▸ INPUT DATA
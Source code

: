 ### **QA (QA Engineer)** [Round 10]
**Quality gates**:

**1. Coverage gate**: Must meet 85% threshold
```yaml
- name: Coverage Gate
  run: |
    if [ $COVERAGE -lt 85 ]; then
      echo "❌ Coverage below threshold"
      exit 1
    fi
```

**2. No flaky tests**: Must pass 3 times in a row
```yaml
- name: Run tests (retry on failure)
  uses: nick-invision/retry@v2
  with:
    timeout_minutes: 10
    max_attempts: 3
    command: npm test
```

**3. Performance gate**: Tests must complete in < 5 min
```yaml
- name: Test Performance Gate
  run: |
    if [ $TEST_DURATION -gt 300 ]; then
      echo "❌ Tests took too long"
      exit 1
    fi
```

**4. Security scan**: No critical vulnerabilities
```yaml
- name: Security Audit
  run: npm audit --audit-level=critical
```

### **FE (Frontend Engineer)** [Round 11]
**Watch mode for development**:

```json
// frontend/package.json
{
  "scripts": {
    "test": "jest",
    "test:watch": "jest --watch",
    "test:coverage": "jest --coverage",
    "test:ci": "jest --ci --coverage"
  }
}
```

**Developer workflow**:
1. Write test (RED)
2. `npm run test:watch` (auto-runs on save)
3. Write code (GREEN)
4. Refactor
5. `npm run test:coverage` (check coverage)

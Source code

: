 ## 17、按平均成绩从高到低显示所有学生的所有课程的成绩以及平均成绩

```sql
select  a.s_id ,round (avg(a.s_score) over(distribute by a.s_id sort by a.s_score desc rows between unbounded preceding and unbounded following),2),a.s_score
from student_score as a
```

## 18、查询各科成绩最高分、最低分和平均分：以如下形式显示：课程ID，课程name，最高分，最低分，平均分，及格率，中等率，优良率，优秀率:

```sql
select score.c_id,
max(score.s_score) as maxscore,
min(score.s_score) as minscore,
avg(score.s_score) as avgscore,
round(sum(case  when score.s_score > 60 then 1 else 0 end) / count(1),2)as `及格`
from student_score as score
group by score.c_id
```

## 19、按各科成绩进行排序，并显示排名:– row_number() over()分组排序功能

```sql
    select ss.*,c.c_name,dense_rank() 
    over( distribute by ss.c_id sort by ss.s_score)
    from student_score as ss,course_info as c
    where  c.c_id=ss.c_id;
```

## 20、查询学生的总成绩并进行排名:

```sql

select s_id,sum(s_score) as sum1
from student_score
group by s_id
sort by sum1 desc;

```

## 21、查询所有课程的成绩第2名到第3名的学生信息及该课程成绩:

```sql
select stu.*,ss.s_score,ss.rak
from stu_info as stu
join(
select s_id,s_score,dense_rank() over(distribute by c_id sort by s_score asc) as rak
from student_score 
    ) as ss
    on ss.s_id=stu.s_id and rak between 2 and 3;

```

▸ EXERCISE AIM
Retype all of the records above without a single alteration.

▸ ANSWER SECTION
Source code

: ### **QA (QA Engineer)** [Round 10]
**Quality gates**:

**1. Coverage gate**: Must meet 85% threshold
```yaml
- name: Coverage Gate
  run: |
    if [ $COVERAGE -lt 85 ]; then
      echo "❌ Coverage below threshold"
      exit 1
    fi
```

**2. No flaky tests**: Must pass 3 times in a row
```yaml
- name: Run tests (retry on failure)
  uses: nick-invision/retry@v2
  with:
    timeout_minutes: 10
    max_attempts: 3
    command: npm test
```

**3. Performance gate**: Tests must complete in < 5 min
```yaml
- name: Test Performance Gate
  run: |
    if [ $TEST_DURATION -gt 300 ]; then
      echo "❌ Tests took too long"
      exit 1
    fi
```

**4. Security scan**: No critical vulnerabilities
```yaml
- name: Security Audit
  run: npm audit --audit-level=critical
```

### **FE (Frontend Engineer)** [Round 11]
**Watch mode for development**:

```json
// frontend/package.json
{
  "scripts": {
    "test": "jest",
    "test:watch": "jest --watch",
    "test:coverage": "jest --coverage",
    "test:ci": "jest --ci --coverage"
  }
}
```

**Developer workflow**:
1. Write test (RED)
2. `npm run test:watch` (auto-runs on save)
3. Write code (GREEN)
4. Refactor
5. `npm run test:coverage` (check coverage)

Source code

: ## 17、按平均成绩从高到低显示所有学生的所有课程的成绩以及平均成绩

```sql
select  a.s_id ,round (avg(a.s_score) over(distribute by a.s_id sort by a.s_score desc rows between unbounded preceding and unbounded following),2),a.s_score
from student_score as a
```

## 18、查询各科成绩最高分、最低分和平均分：以如下形式显示：课程ID，课程name，最高分，最低分，平均分，及格率，中等率，优良率，优秀率:

```sql
select score.c_id,
max(score.s_score) as maxscore,
min(score.s_score) as minscore,
avg(score.s_score) as avgscore,
round(sum(case  when score.s_score > 60 then 1 else 0 end) / count(1),2)as `及格`
from student_score as score
group by score.c_id
```

## 19、按各科成绩进行排序，并显示排名:– row_number() over()分组排序功能

```sql
    select ss.*,c.c_name,dense_rank() 
    over( distribute by ss.c_id sort by ss.s_score)
    from student_score as ss,course_info as c
    where  c.c_id=ss.c_id;
```

## 20、查询学生的总成绩并进行排名:

```sql

select s_id,sum(s_score) as sum1
from student_score
group by s_id
sort by sum1 desc;

```

## 21、查询所有课程的成绩第2名到第3名的学生信息及该课程成绩:

```sql
select stu.*,ss.s_score,ss.rak
from stu_info as stu
join(
select s_id,s_score,dense_rank() over(distribute by c_id sort by s_score asc) as rak
from student_score 
    ) as ss
    on ss.s_id=stu.s_id and rak between 2 and 3;

```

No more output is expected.